**TO DO:** Each line of the material that mentions the word "pour" is to be copied.

**SOURCE MATERIAL:**

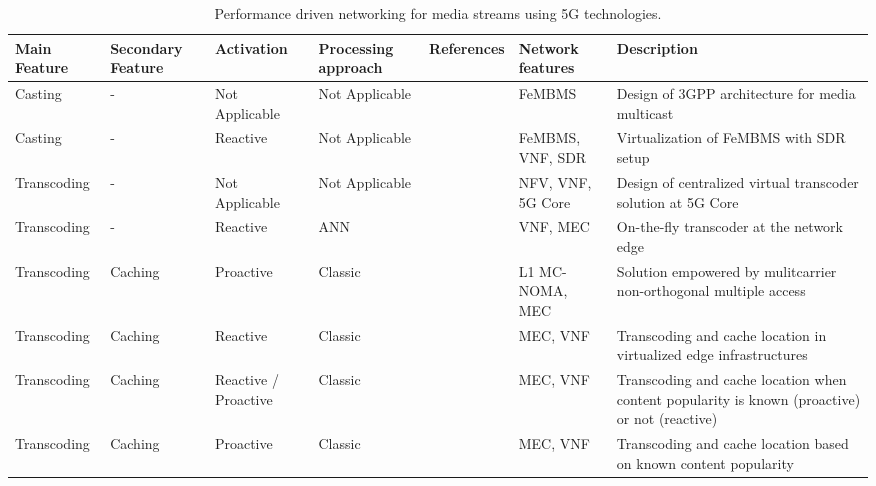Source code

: \begin{table}[htp]
	\caption{Performance driven networking for media streams using 5G technologies.}
	\centering
	\label{tab:IEEECOMSTmedianf}
	\def\arraystretch{1.2}%
	\setlength\tabcolsep{2.0pt} %
	{\scriptsize
		\begin{tabular}{>{\centering\arraybackslash}m{}
			>{\centering\arraybackslash}m{}
			>{\centering\arraybackslash}m{}
			>{\centering\arraybackslash}m{}
			>{\centering\arraybackslash}m{}
			>{\centering\arraybackslash}m{}
			>{\centering\arraybackslash}m{}
		}
		\toprule
		\textbf{Main Feature} & \textbf{Secondary Feature} & \textbf{Activation} & \textbf{Processing approach} & \textbf{References} & \textbf{Network features} & \textbf{Description} \\
		\midrule
		\midrule
		Casting & - & Not Applicable & Not Applicable & \cite{Gimenez2019} & FeMBMS & Design of 3GPP architecture for media multicast \\
		Casting & - & Reactive & Not Applicable & \cite{Gabilondo2020} & FeMBMS, VNF, SDR & Virtualization of FeMBMS with SDR setup \\
		Transcoding & - & Not Applicable & Not Applicable & \cite{Doumanoglou2018} & NFV, VNF, 5G Core & Design of centralized virtual transcoder solution at 5G Core \\
		Transcoding & - & Reactive & ANN & \cite{Dutta2016} & VNF, MEC & On-the-fly transcoder at the network edge \\
		Transcoding & Caching & Proactive & Classic & \cite{Rezvani2019} & L1 MC-NOMA, MEC & Solution empowered by mulitcarrier non-orthogonal multiple access \\
		Transcoding & Caching & Reactive & Classic & \cite{Liu2021} & MEC, VNF & Transcoding and cache location in virtualized edge infrastructures \\
		Transcoding & Caching & Reactive / Proactive & Classic & \cite{Tran2019} & MEC, VNF & Transcoding and cache location when content popularity is known (proactive) or not (reactive) \\
		Transcoding & Caching & Proactive & Classic & \cite{Wang2021, Jia2019} & MEC, VNF & Transcoding and cache location based on known content popularity \\

\end{tabular}}
\end{table}

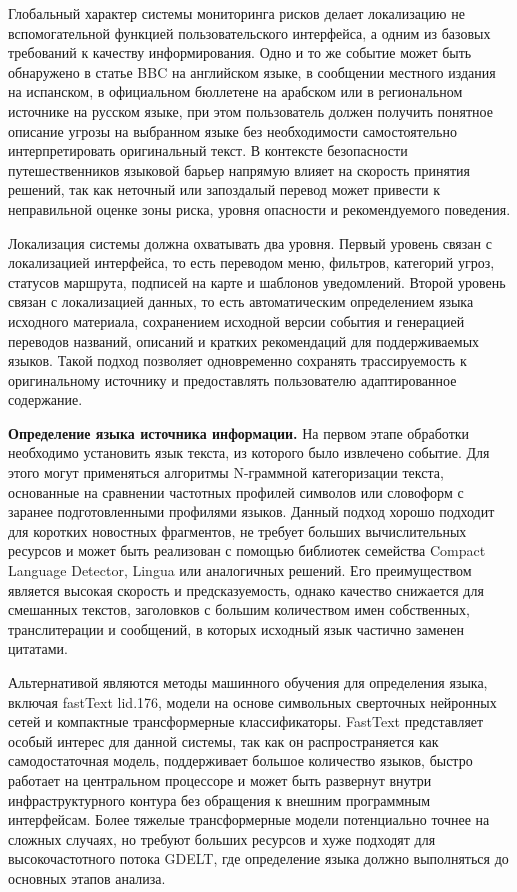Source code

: Глобальный характер системы мониторинга рисков делает локализацию не вспомогательной функцией пользовательского интерфейса, а одним из базовых требований к качеству информирования. Одно и то же событие может быть обнаружено в статье BBC на английском языке, в сообщении местного издания на испанском, в официальном бюллетене на арабском или в региональном источнике на русском языке, при этом пользователь должен получить понятное описание угрозы на выбранном языке без необходимости самостоятельно интерпретировать оригинальный текст. В контексте безопасности путешественников языковой барьер напрямую влияет на скорость принятия решений, так как неточный или запоздалый перевод может привести к неправильной оценке зоны риска, уровня опасности и рекомендуемого поведения.

Локализация системы должна охватывать два уровня. Первый уровень связан с локализацией интерфейса, то есть переводом меню, фильтров, категорий угроз, статусов маршрута, подписей на карте и шаблонов уведомлений. Второй уровень связан с локализацией данных, то есть автоматическим определением языка исходного материала, сохранением исходной версии события и генерацией переводов названий, описаний и кратких рекомендаций для поддерживаемых языков. Такой подход позволяет одновременно сохранять трассируемость к оригинальному источнику и предоставлять пользователю адаптированное содержание.

\textbf{Определение языка источника информации.} На первом этапе обработки необходимо установить язык текста, из которого было извлечено событие. Для этого могут применяться алгоритмы N-граммной категоризации текста, основанные на сравнении частотных профилей символов или словоформ с заранее подготовленными профилями языков. Данный подход хорошо подходит для коротких новостных фрагментов, не требует больших вычислительных ресурсов и может быть реализован с помощью библиотек семейства Compact Language Detector, Lingua или аналогичных решений\cite{lingua_language_detector_bib}. Его преимуществом является высокая скорость и предсказуемость, однако качество снижается для смешанных текстов, заголовков с большим количеством имен собственных, транслитерации и сообщений, в которых исходный язык частично заменен цитатами.

Альтернативой являются методы машинного обучения для определения языка, включая fastText lid.176, модели на основе символьных сверточных нейронных сетей и компактные трансформерные классификаторы\cite{fasttext_language_identification_bib}. FastText представляет особый интерес для данной системы, так как он распространяется как самодостаточная модель, поддерживает большое количество языков, быстро работает на центральном процессоре и может быть развернут внутри инфраструктурного контура без обращения к внешним программным интерфейсам. Более тяжелые трансформерные модели потенциально точнее на сложных случаях, но требуют больших ресурсов и хуже подходят для высокочастотного потока GDELT, где определение языка должно выполняться до основных этапов анализа.


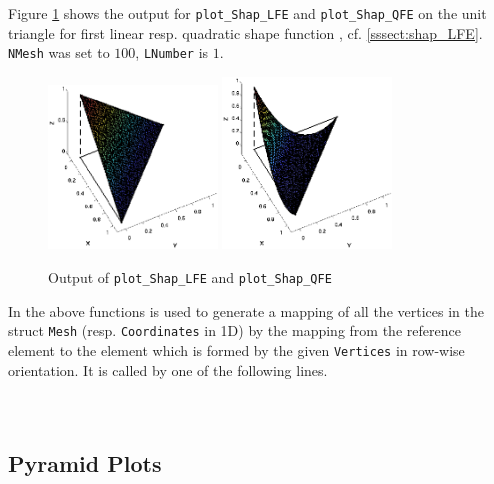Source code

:  
 Figure \ref{fig:plot_Shap} shows the output for {\tt plot\_Shap\_LFE} and {\tt plot\_Shap\_QFE} on the unit triangle for first linear resp. quadratic shape function , cf. \ref{sssect:shap_LFE}. {\tt NMesh} was set to $100$, {\tt LNumber} is $1$. \\

\begin{figure}[htb]
  \centering
  \begin{minipage}[c]{0.8\textwidth}
    \includegraphics[width=0.4\textwidth]{plot_Shap_LFE.eps} \hfill
    \includegraphics[width=0.4\textwidth]{plot_Shap_QFE.eps}
  \end{minipage}
  \caption{Output of {\tt plot\_Shap\_LFE} and {\tt plot\_Shap\_QFE}}
  \label{fig:plot_Shap}
\end{figure}

 In the above functions  is used to generate a mapping of all the vertices in the struct {\tt Mesh} (resp. {\tt Coordinates} in 1D) by the mapping from the reference element to the element which is formed by the given {\tt Vertices} in row-wise orientation. It is called by one of the following lines. \\

 \\
 \\


\subsection{Pyramid Plots} 

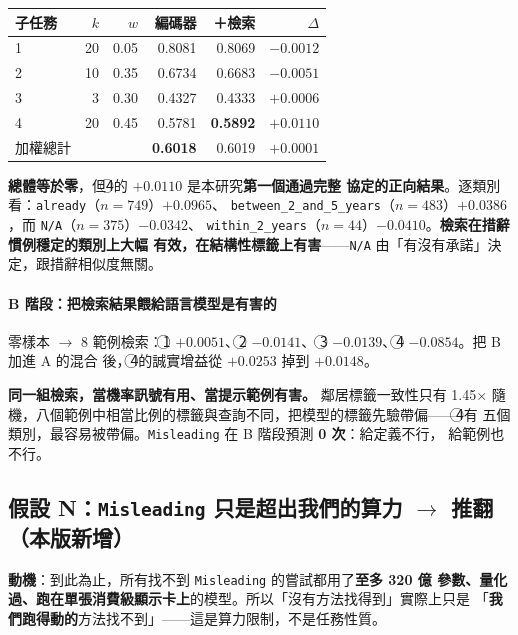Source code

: \documentclass[11pt,a4paper]{ctexart}
\newcommand{\fn}[1]{\texttt{#1}}
\begin{document}
\begin{table}[h]
\centering\small
\begin{tabular}{@{}lrrrrr@{}}
\toprule
子任務 & $k$ & $w$ & 編碼器 & ＋檢索 & $\Delta$ \\
\midrule
\textcircled{1} & 20 & 0.05 & 0.8081 & 0.8069 & $-0.0012$ \\
\textcircled{2} & 10 & 0.35 & 0.6734 & 0.6683 & $-0.0051$ \\
\textcircled{3} & 3 & 0.30 & 0.4327 & 0.4333 & $+0.0006$ \\
\rowcolor{green!10}
\textcircled{4} & 20 & 0.45 & 0.5781 & \textbf{0.5892} & $\mathbf{+0.0110}$ \\
\midrule
加權總計 & & & \textbf{0.6018} & 0.6019 & $\mathbf{+0.0001}$ \\
\bottomrule
\end{tabular}
\end{table}

\textbf{總體等於零}，但\textcircled{4}的 $+0.0110$ 是本研究\textbf{第一個通過完整
協定的正向結果}。逐類別看：\fn{already}（$n=749$）$+0.0965$、
\fn{between\_2\_and\_5\_years}（$n=483$）$+0.0386$，而 \fn{N/A}（$n=375$）$-0.0342$、
\fn{within\_2\_years}（$n=44$）$-0.0410$。\textbf{檢索在措辭慣例穩定的類別上大幅
有效，在結構性標籤上有害}——\fn{N/A} 由「有沒有承諾」決定，跟措辭相似度無關。

\paragraph{B 階段：把檢索結果餵給語言模型是有害的}

零樣本 $\to$ 8 範例檢索：\textcircled{1} $+0.0051$、\textcircled{2} $-0.0141$、
\textcircled{3} $-0.0139$、\textcircled{4} $\mathbf{-0.0854}$。把 B 加進 A 的混合
後，\textcircled{4}的誠實增益從 $+0.0253$ 掉到 $+0.0148$。

\textbf{同一組檢索，當機率訊號有用、當提示範例有害。} 鄰居標籤一致性只有 1.45$\times$
隨機，八個範例中相當比例的標籤與查詢不同，把模型的標籤先驗帶偏——\textcircled{4}有
五個類別，最容易被帶偏。\fn{Misleading} 在 B 階段預測 \textbf{0 次}：給定義不行，
給範例也不行。

\subsection*{假設 N：\fn{Misleading} 只是超出我們的算力 $\to$ 推翻（本版新增）}

\textbf{動機}：到此為止，所有找不到 \fn{Misleading} 的嘗試都用了\textbf{至多 320 億
參數、量化過、跑在單張消費級顯示卡上}的模型。所以「沒有方法找得到」實際上只是
「\textbf{我們跑得動的}方法找不到」——這是算力限制，不是任務性質。
\end{document}
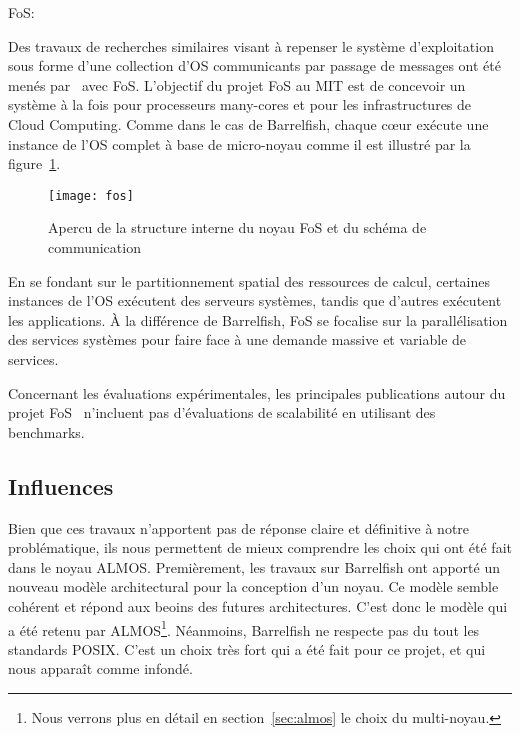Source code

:       \begin{paragraph}{FoS:}

        Des travaux de recherches similaires visant à repenser le système
        d’exploitation sous forme d’une collection d’OS communicants par passage
        de messages ont été menés par~\citet{wentzlaff2009factored} avec
        FoS. L’objectif du projet FoS au MIT est de concevoir un système à la
        fois pour processeurs many-cores et pour les infrastructures de Cloud
        Computing. Comme dans le cas de Barrelfish, chaque c\oe ur exécute une
        instance de l’OS complet à base de micro-noyau comme il est illustré par
        la figure~\ref{fig:fos}.

        \begin{figure}[h]
          \centering
          \texttt{[image: fos]}
          \caption{Apercu de la structure interne du noyau FoS et du schéma de
            communication}
          \label{fig:fos}
        \end{figure}

        En se fondant sur le partitionnement spatial des ressources de calcul,
        certaines instances de l’OS exécutent des serveurs systèmes, tandis que
        d’autres exécutent les applications. À la différence de Barrelfish, FoS
        se focalise sur la parallélisation des services systèmes pour faire face
        à une demande massive et variable de services.

        Concernant les évaluations expérimentales, les principales publications
        autour du projet FoS~\citep{wentzlaff2009factored,
          wentzlaff2010operating} n’incluent pas d'évaluations de scalabilité en
        utilisant des benchmarks.

      \end{paragraph}
      
    \subsection{Influences}

      Bien que ces travaux n'apportent pas de réponse claire et définitive à
      notre problématique, ils nous permettent de mieux comprendre les choix qui
      ont été fait dans le noyau ALMOS. Premièrement, les travaux sur Barrelfish
      ont apporté un nouveau modèle architectural pour la conception d'un
      noyau. Ce modèle semble cohérent et répond aux beoins des futures
      architectures. C'est donc le modèle qui a été retenu par
      ALMOS\footnote{Nous verrons plus en détail en section~\ref{sec:almos} le
        choix du multi-noyau.}. Néanmoins, Barrelfish ne respecte pas du tout
      les standards POSIX. C'est un choix très fort qui a été fait pour ce
      projet, et qui nous apparaît comme infondé.

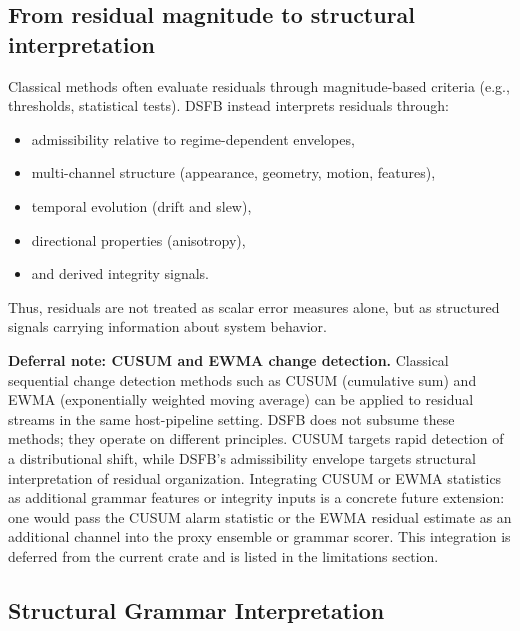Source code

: \documentclass[11pt,letterpaper]{article}
\theoremstyle{gcresult}
\theoremstyle{definition}
\newenvironment{remarkbox}{%
  \begin{tcolorbox}[claimbox]%
}{%
  \end{tcolorbox}%
}
\begin{document}
\subsection{From residual magnitude to structural interpretation}

Classical methods often evaluate residuals through magnitude-based criteria (e.g., thresholds, statistical tests). DSFB instead interprets residuals through:
\begin{itemize}[leftmargin=1.5em]
    \item admissibility relative to regime-dependent envelopes,
    \item multi-channel structure (appearance, geometry, motion, features),
    \item temporal evolution (drift and slew),
    \item directional properties (anisotropy),
    \item and derived integrity signals.
\end{itemize}

Thus, residuals are not treated as scalar error measures alone, but as structured signals carrying information about system behavior.

\begin{remarkbox}
\textbf{Deferral note: CUSUM and EWMA change detection.}
Classical sequential change detection methods such as CUSUM (cumulative sum) and EWMA (exponentially weighted moving average) can be applied to residual streams in the same host-pipeline setting. DSFB does not subsume these methods; they operate on different principles. CUSUM targets rapid detection of a distributional shift, while DSFB's admissibility envelope targets structural interpretation of residual organization. Integrating CUSUM or EWMA statistics as additional grammar features or integrity inputs is a concrete future extension: one would pass the CUSUM alarm statistic or the EWMA residual estimate as an additional channel into the proxy ensemble or grammar scorer. This integration is deferred from the current crate and is listed in the limitations section.
\end{remarkbox}



\subsection{Structural Grammar Interpretation}
\end{document}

**RESPONSE TO THIS EXERCISE:**
        fois pour processeurs many-cores et pour les infrastructures de Cloud
        se focalise sur la parallélisation des services systèmes pour faire face
      ont apporté un nouveau modèle architectural pour la conception d'un
      les standards POSIX. C'est un choix très fort qui a été fait pour ce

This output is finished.